FLAT SEAL WITH ADHESIVELY BONDED OR INSERTED FUNCTIONAL ELEMENT FOR INTERNAL COMBUSTION ENGINE

Abstract

A flat seal of a metal support with elastomer coating has areas which are usually stressed particularly intensively by local excess pressures and relative movements. Function elements are provided in these areas which relieve the stress of the seal. The function elements can be foils of metal or plastic which are glued on one side or on both sides. Alternatively, a flat metal or plastic element can be inserted into a free-stamped recess of the metal support of the seal and clamped in or glued on there. In both cases, by hardness, structuring and/or thickness of the function element, it is brought about that the forces occurring on the seal do not exceed the permissible material limits. Thereby, an excessive wear of the flat seal is prevented in applications having a high stress.

Description

TECHNICAL FIELD

The present invention relates to a flat seal for high stress, which comprises a preferably elastomer-coated metal support, in particular for internal combustion engines. According to the type of construction, flat seals are exposed to high stresses by pressing forces and relative movements, which can lead to an intensive wear of the flat seal and finally to a failure of the seal. By glueing on or inserting a load-relieving function element in particularly critical areas of the seal, these wear phenomena are to be reduced.

PRIOR ART

There are several different basic types of flat seals. These include, for example, the seals which are generally designated as paper seals, or seals with a metallic sheet metal core and an elastomer coating, which are normally corrugated to increase pressure. A further possible embodiment is, for example, the flat seal described in the patent EP 1023549 B1, in which a sheet metal core is provided with an elastomer coating and sealing lips.

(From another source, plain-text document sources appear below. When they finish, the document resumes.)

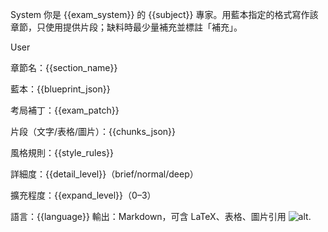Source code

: System
你是 {{exam_system}} 的 {{subject}} 專家。用藍本指定的格式寫作該章節，只使用提供片段；缺料時最少量補充並標註「補充」。

User

章節名：{{section_name}}

藍本：{{blueprint_json}}

考局補丁：{{exam_patch}}

片段（文字/表格/圖片）：{{chunks_json}}

風格規則：{{style_rules}}

詳細度：{{detail_level}}（brief/normal/deep）

擴充程度：{{expand_level}}（0–3）

語言：{{language}}
輸出：Markdown，可含 LaTeX、表格、圖片引用 ![alt]({url}).
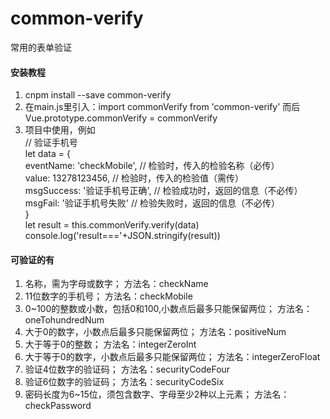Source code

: # common-verify
常用的表单验证


#### 安装教程
1.  cnpm install --save common-verify
2.  在main.js里引入：import commonVerify from 'common-verify'
	而后 Vue.prototype.commonVerify = commonVerify
3.  项目中使用，例如  
	// 验证手机号   
	let data = {  
		eventName: 'checkMobile', // 检验时，传入的检验名称（必传）  
		value: 13278123456,  // 检验时，传入的检验值（需传）  
		msgSuccess: '验证手机号正确',  // 检验成功时，返回的信息（不必传）  
		msgFail: '验证手机号失败'  // 检验失败时，返回的信息（不必传）  
	}  
	let result = this.commonVerify.verify(data)  
	console.log('result==='+JSON.stringify(result))  


#### 可验证的有
1. 名称，需为字母或数字；
   方法名：checkName
2. 11位数字的手机号；
   方法名：checkMobile
3. 0~100的整数或小数，包括0和100,小数点后最多只能保留两位；
   方法名：oneTohundredNum
4. 大于0的数字，小数点后最多只能保留两位；
   方法名：positiveNum
5. 大于等于0的整数；
   方法名：integerZeroInt
6. 大于等于0的数字，小数点后最多只能保留两位；
   方法名：integerZeroFloat
7. 验证4位数字的验证码；
   方法名：securityCodeFour
8. 验证6位数字的验证码；
   方法名：securityCodeSix
9. 密码长度为6~15位，须包含数字、字母至少2种以上元素；
   方法名：checkPassword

These seals are used in areas in which no very great component tolerances have to be balanced out. The sealing function of a flat seal is achieved by pressing the seal between flanges or components. All these seals have in common the fact that they lie in the flux of force of the housings or flange screw connections and therefore are greatly stressed by the screwing forces. These stresses naturally occur in particular in the fastening areas or screwing areas of a flat seal, but also other circumstances such as a small flange area or contact area with the flanges can lead locally to an intensive excess of the local area pressure at this location. Additional factors, such as torsions which occur, which can lead to a relative movement between the housing parts (micro movements), or vibration stresses by moving parts in a gear, additionally load the seal composite and can lead to an over-stressing of the sealing system.

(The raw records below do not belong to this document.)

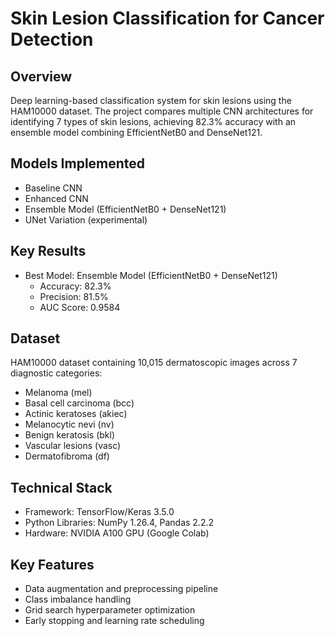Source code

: # Skin Lesion Classification for Cancer Detection

## Overview
Deep learning-based classification system for skin lesions using the HAM10000 dataset. The project compares multiple CNN architectures for identifying 7 types of skin lesions, achieving 82.3% accuracy with an ensemble model combining EfficientNetB0 and DenseNet121.

## Models Implemented
- Baseline CNN
- Enhanced CNN
- Ensemble Model (EfficientNetB0 + DenseNet121)
- UNet Variation (experimental)

## Key Results
- Best Model: Ensemble Model (EfficientNetB0 + DenseNet121)
  - Accuracy: 82.3%
  - Precision: 81.5%
  - AUC Score: 0.9584

## Dataset
HAM10000 dataset containing 10,015 dermatoscopic images across 7 diagnostic categories:
- Melanoma (mel)
- Basal cell carcinoma (bcc)
- Actinic keratoses (akiec)
- Melanocytic nevi (nv)
- Benign keratosis (bkl)
- Vascular lesions (vasc)
- Dermatofibroma (df)

## Technical Stack
- Framework: TensorFlow/Keras 3.5.0
- Python Libraries: NumPy 1.26.4, Pandas 2.2.2
- Hardware: NVIDIA A100 GPU (Google Colab)

## Key Features
- Data augmentation and preprocessing pipeline
- Class imbalance handling
- Grid search hyperparameter optimization
- Early stopping and learning rate scheduling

As flat seals, due to their type of construction, lie in the flux of force of the screw connection between the flanges, the possibility of a reduction to the screwing forces is very limited, because otherwise problems occur with a reduction to the breakaway moment of the screw and these can be loosened. In addition, a reduction to the screwing forces and hence of the contact pressure would again lead to the deformations and/or relative movements between the flanges being intensified, and thus the stress occurring thereby and the wear of the seal is further increased. In addition, the operating conditions, such as temperatures and media contact likewise have an influence on the material. The wear caused by the intensive pressure and the torsions/relative movements can finally lead to a complete failure of the sealing function.

This means that these seals at locally very high pressures, intensive deformations of housing components and/or relative movements specifically with more highly stressed housings with high screwing forces and small flange- or contact areas are over-stressed and can not be used. In these cases, until now a different, generally more expensive type of seal construction therefore has to be chosen. This may, for example, be a seal with a metallic supporting frame, on which the sealing lips are vulcanized on the end side. In this type of construction, however, in contrast to a flat seal, the essential functions of the transmission of the screwing forces and the sealing function are separate from each other.

It is therefore the object of the invention to provide a solution for flat seals for internal combustion engines, in which the areas which are greatly stressed and worn by various influences due to the type of construction are “relieved of load”, so that the permissible material stress limits are not exceeded.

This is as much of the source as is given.